(INPUT FOR THIS TASK begins)
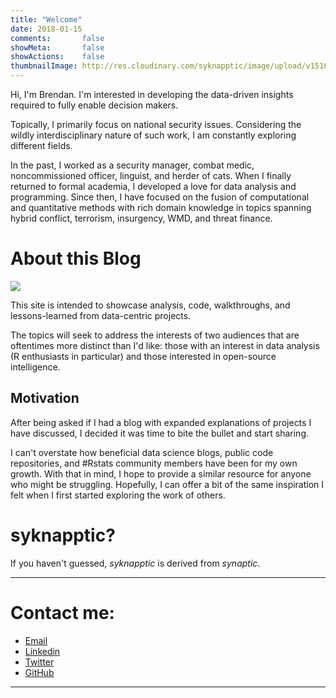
 ```yaml
---
title: "Welcome"
date: 2018-01-15
comments:       false
showMeta:       false
showActions:    false
thumbnailImage: http://res.cloudinary.com/syknapptic/image/upload/v1516468904/logo_rd5ifq.png
---
```


<style>
    body .main-container {
        max-width: 700px;
    }
</style>

Hi, I'm Brendan. I'm interested in developing the data-driven insights required to fully enable decision makers.

Topically, I primarily focus on national security issues. Considering the wildly interdisciplinary nature of such work, I am constantly exploring different fields.

In the past, I worked as a security manager, combat medic, noncommissioned officer, linguist, and herder of cats. When I finally returned to formal academia, I developed a love for data analysis and programming. Since then, I have focused on the fusion of computational and quantitative methods with rich domain knowledge in topics spanning hybrid conflict, terrorism, insurgency, WMD, and threat finance.

# About this Blog

![](http://res.cloudinary.com/syknapptic/image/upload/v1516468904/logo_rd5ifq.png)

This site is intended to showcase analysis, code, walkthroughs, and lessons-learned from data-centric projects.

The topics will seek to address the interests of two audiences that are oftentimes more distinct than I'd like: those with an interest in data analysis (R enthusiasts in particular) and those interested in open-source intelligence. 

## Motivation

After being asked if I had a blog with expanded explanations of projects I have discussed, I decided it was time to bite the bullet and start sharing.

I can't overstate how beneficial data science blogs, public code repositories, and #Rstats community members have been for my own growth. With that in mind, I hope to provide a similar resource for anyone who might be struggling. Hopefully, I can offer a bit of the same inspiration I felt when I first started exploring the work of others.

# syknapptic?

If you haven't guessed, _syknapptic_ is derived from _synaptic_.

---

# Contact me:
- [Email](mailto:syknapptic@gmail.com)
- [Linkedin](https://www.linkedin.com/in/knappbrendan/)
- [Twitter](http://twitter.com/syknapptic)
- [GitHub](https://github.com/syknapptic)

-----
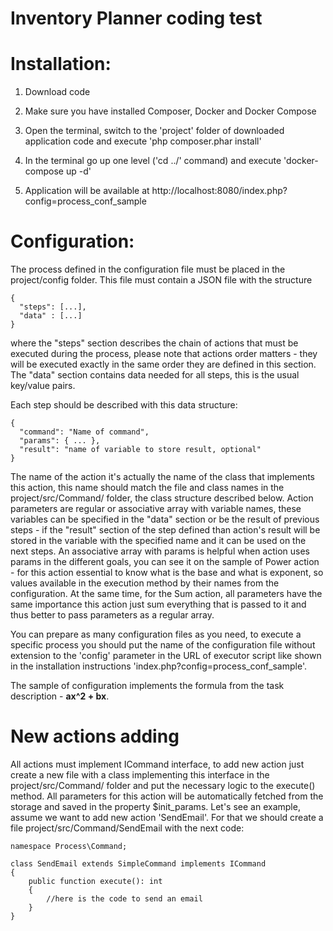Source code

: # Inventory Planner coding test

# Installation:
  1. Download code

  2. Make sure you have installed Composer, Docker and Docker Compose

  3. Open the terminal, switch to the 'project' folder of downloaded application code and execute 'php composer.phar install'
  
  4. In the terminal go up one level ('cd ../' command) and execute 'docker-compose up -d'
  
  5. Application will be available at http://localhost:8080/index.php?config=process_conf_sample

# Configuration:
The process defined in the configuration file must be placed in the project/config folder. This file must contain a JSON file with the structure 

```
{ 
  "steps": [...], 
  "data" : [...] 
}
```

where the "steps" section describes the chain of actions that must be executed during the process, please note that actions order matters - they will be executed exactly in the same order they are defined in this section. The "data" section contains data needed for all steps, this is the usual key/value pairs.

Each step should be described with this data structure:

```
{
  "command": "Name of command",
  "params": { ... },
  "result": "name of variable to store result, optional"
}
```

The name of the action it's actually the name of the class that implements this action, this name should match the file and class names in the project/src/Command/ folder, the class structure described below. Action parameters are regular or associative array with variable names, these variables can be specified in the "data" section or be the result of previous steps - if the "result" section of the step defined than action's result will be stored in the variable with the specified name and it can be used on the next steps. An associative array with params is helpful when action uses params in the different goals, you can see it on the sample of Power action - for this action essential to know what is the base and what is exponent, so values available in the execution method by their names from the configuration. At the same time, for the Sum action, all parameters have the same importance this action just sum everything that is passed to it and thus better to pass parameters as a regular array.

You can prepare as many configuration files as you need, to execute a specific process you should put the name of the configuration file without extension to the 'config' parameter in the URL of executor script like shown in the installation instructions 'index.php?config=process_conf_sample'.

The sample of configuration implements the formula from the task description - **ax^2 + bx**.

# New actions adding
All actions must implement ICommand interface, to add new action just create a new file with a class implementing this interface in the project/src/Command/ folder and put the necessary logic to the execute() method. All parameters for this action will be automatically fetched from the storage and saved in the property $init_params. Let's see an example, assume we want to add new action 'SendEmail'. For that we should create a file project/src/Command/SendEmail with the next code:

```
namespace Process\Command;

class SendEmail extends SimpleCommand implements ICommand
{
    public function execute(): int
    {
        //here is the code to send an email
    }
}
```
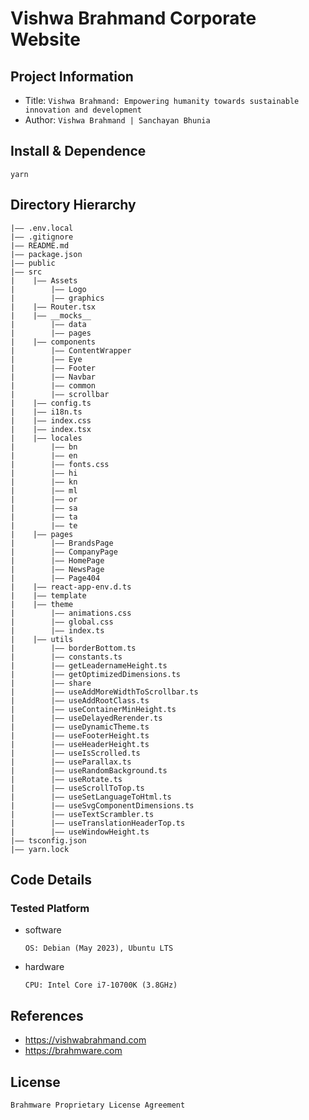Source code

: Vishwa Brahmand Corporate Website
===
## Project Information
- Title:  `Vishwa Brahmand: Empowering humanity towards sustainable innovation and development`
- Author:  `Vishwa Brahmand | Sanchayan Bhunia`

## Install & Dependence
```
yarn
```
## Directory Hierarchy
```
|—— .env.local
|—— .gitignore
|—— README.md
|—— package.json
|—— public
|—— src
|    |—— Assets
|        |—— Logo
|        |—— graphics
|    |—— Router.tsx
|    |—— __mocks__
|        |—— data
|        |—— pages
|    |—— components
|        |—— ContentWrapper
|        |—— Eye
|        |—— Footer
|        |—— Navbar
|        |—— common
|        |—— scrollbar
|    |—— config.ts
|    |—— i18n.ts
|    |—— index.css
|    |—— index.tsx
|    |—— locales
|        |—— bn
|        |—— en
|        |—— fonts.css
|        |—— hi
|        |—— kn
|        |—— ml
|        |—— or
|        |—— sa
|        |—— ta
|        |—— te
|    |—— pages
|        |—— BrandsPage
|        |—— CompanyPage
|        |—— HomePage
|        |—— NewsPage
|        |—— Page404
|    |—— react-app-env.d.ts
|    |—— template
|    |—— theme
|        |—— animations.css
|        |—— global.css
|        |—— index.ts
|    |—— utils
|        |—— borderBottom.ts
|        |—— constants.ts
|        |—— getLeadernameHeight.ts
|        |—— getOptimizedDimensions.ts
|        |—— share
|        |—— useAddMoreWidthToScrollbar.ts
|        |—— useAddRootClass.ts
|        |—— useContainerMinHeight.ts
|        |—— useDelayedRerender.ts
|        |—— useDynamicTheme.ts
|        |—— useFooterHeight.ts
|        |—— useHeaderHeight.ts
|        |—— useIsScrolled.ts
|        |—— useParallax.ts
|        |—— useRandomBackground.ts
|        |—— useRotate.ts
|        |—— useScrollToTop.ts
|        |—— useSetLanguageToHtml.ts
|        |—— useSvgComponentDimensions.ts
|        |—— useTextScrambler.ts
|        |—— useTranslationHeaderTop.ts
|        |—— useWindowHeight.ts
|—— tsconfig.json
|—— yarn.lock
```
## Code Details
### Tested Platform
- software
  ```
  OS: Debian (May 2023), Ubuntu LTS
  ```
- hardware
  ```
  CPU: Intel Core i7-10700K (3.8GHz)
  ```
## References
- https://vishwabrahmand.com
- https://brahmware.com
  
## License
```
Brahmware Proprietary License Agreement
```
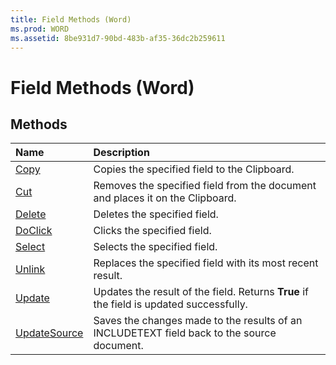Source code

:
```yaml
---
title: Field Methods (Word)
ms.prod: WORD
ms.assetid: 8be931d7-90bd-483b-af35-36dc2b259611
---
```



# Field Methods (Word)

## Methods



|**Name**|**Description**|
|:-----|:-----|
|[Copy](field-copy-method-word.md)|Copies the specified field to the Clipboard.|
|[Cut](field-cut-method-word.md)|Removes the specified field from the document and places it on the Clipboard.|
|[Delete](field-delete-method-word.md)|Deletes the specified field.|
|[DoClick](field-doclick-method-word.md)|Clicks the specified field.|
|[Select](field-select-method-word.md)|Selects the specified field.|
|[Unlink](field-unlink-method-word.md)|Replaces the specified field with its most recent result.|
|[Update](field-update-method-word.md)|Updates the result of the field. Returns  **True** if the field is updated successfully.|
|[UpdateSource](field-updatesource-method-word.md)|Saves the changes made to the results of an INCLUDETEXT field back to the source document.|

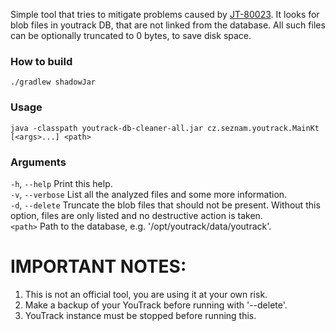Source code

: Simple tool that tries to mitigate problems caused by [JT-80023](https://youtrack.jetbrains.com/issue/JT-80023/Blobs-are-not-cleaned-up-after-complete-removal-of-projects-or-issues).
It looks for blob files in youtrack DB, that are not linked from the database.
All such files can be optionally truncated to 0 bytes, to save disk space.

### How to build
```
./gradlew shadowJar
```

### Usage
```
java -classpath youtrack-db-cleaner-all.jar cz.seznam.youtrack.MainKt [<args>...] <path>
```

### Arguments
  `-h`, `--help`        Print this help.\
  `-v`, `--verbose`     List all the analyzed files and some more information.\
  `-d`, `--delete`      Truncate the blob files that should not be present. Without this option, files are only listed and no destructive action is taken.\
  `<path>`              Path to the database, e.g. '/opt/youtrack/data/youtrack'.

# IMPORTANT NOTES:
  1. This is not an official tool, you are using it at your own risk.
  2. Make a backup of your YouTrack before running with '--delete'.
  3. YouTrack instance must be stopped before running this.
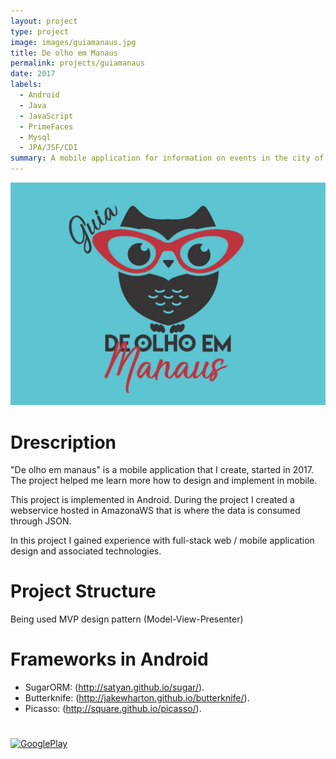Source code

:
```yaml
---
layout: project
type: project
image: images/guiamanaus.jpg
title: De olho em Manaus
permalink: projects/guiamanaus
date: 2017
labels:
  - Android
  - Java
  - JavaScript
  - PrimeFaces
  - Mysql
  - JPA/JSF/CDI
summary: A mobile application for information on events in the city of Manaus-BR.
---
```


<img class="ui medium right floated rounded image" src="../images/guiamanaus.jpg">

# Drescription
"De olho em manaus" is a mobile application that I create, started in 2017. The project helped me learn more how to design and implement in mobile.

This project is implemented in Android. During the project I created a webservice hosted in AmazonaWS that  is where the data is consumed through JSON.

In this project I gained experience with full-stack web / mobile application design and associated technologies.

# Project Structure
Being used MVP design pattern (Model-View-Presenter)

# Frameworks in Android

 - SugarORM: (http://satyan.github.io/sugar/).
 - Butterknife: (http://jakewharton.github.io/butterknife/).
 - Picasso:  (http://square.github.io/picasso/).

#

 <a href="https://play.google.com/store/apps/details?id=br.com.atadigital.guiamanaus&hl=pt_BR"><img border="0" alt="GooglePlay" src="http://i63.tinypic.com/2hz0hn8.png" width="320">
(INPUT FOR THIS TASK ends)
▶ ACTION ITEM
The required output is the lines from the one holding "In this project" through the last line of the entries above, copied exactly.

▶ EXERCISE SOLUTION
In this project I gained experience with full-stack web / mobile application design and associated technologies.

# Project Structure
Being used MVP design pattern (Model-View-Presenter)

# Frameworks in Android

 - SugarORM: (http://satyan.github.io/sugar/).
 - Butterknife: (http://jakewharton.github.io/butterknife/).
 - Picasso:  (http://square.github.io/picasso/).

#

 <a href="https://play.google.com/store/apps/details?id=br.com.atadigital.guiamanaus&hl=pt_BR"><img border="0" alt="GooglePlay" src="http://i63.tinypic.com/2hz0hn8.png" width="320">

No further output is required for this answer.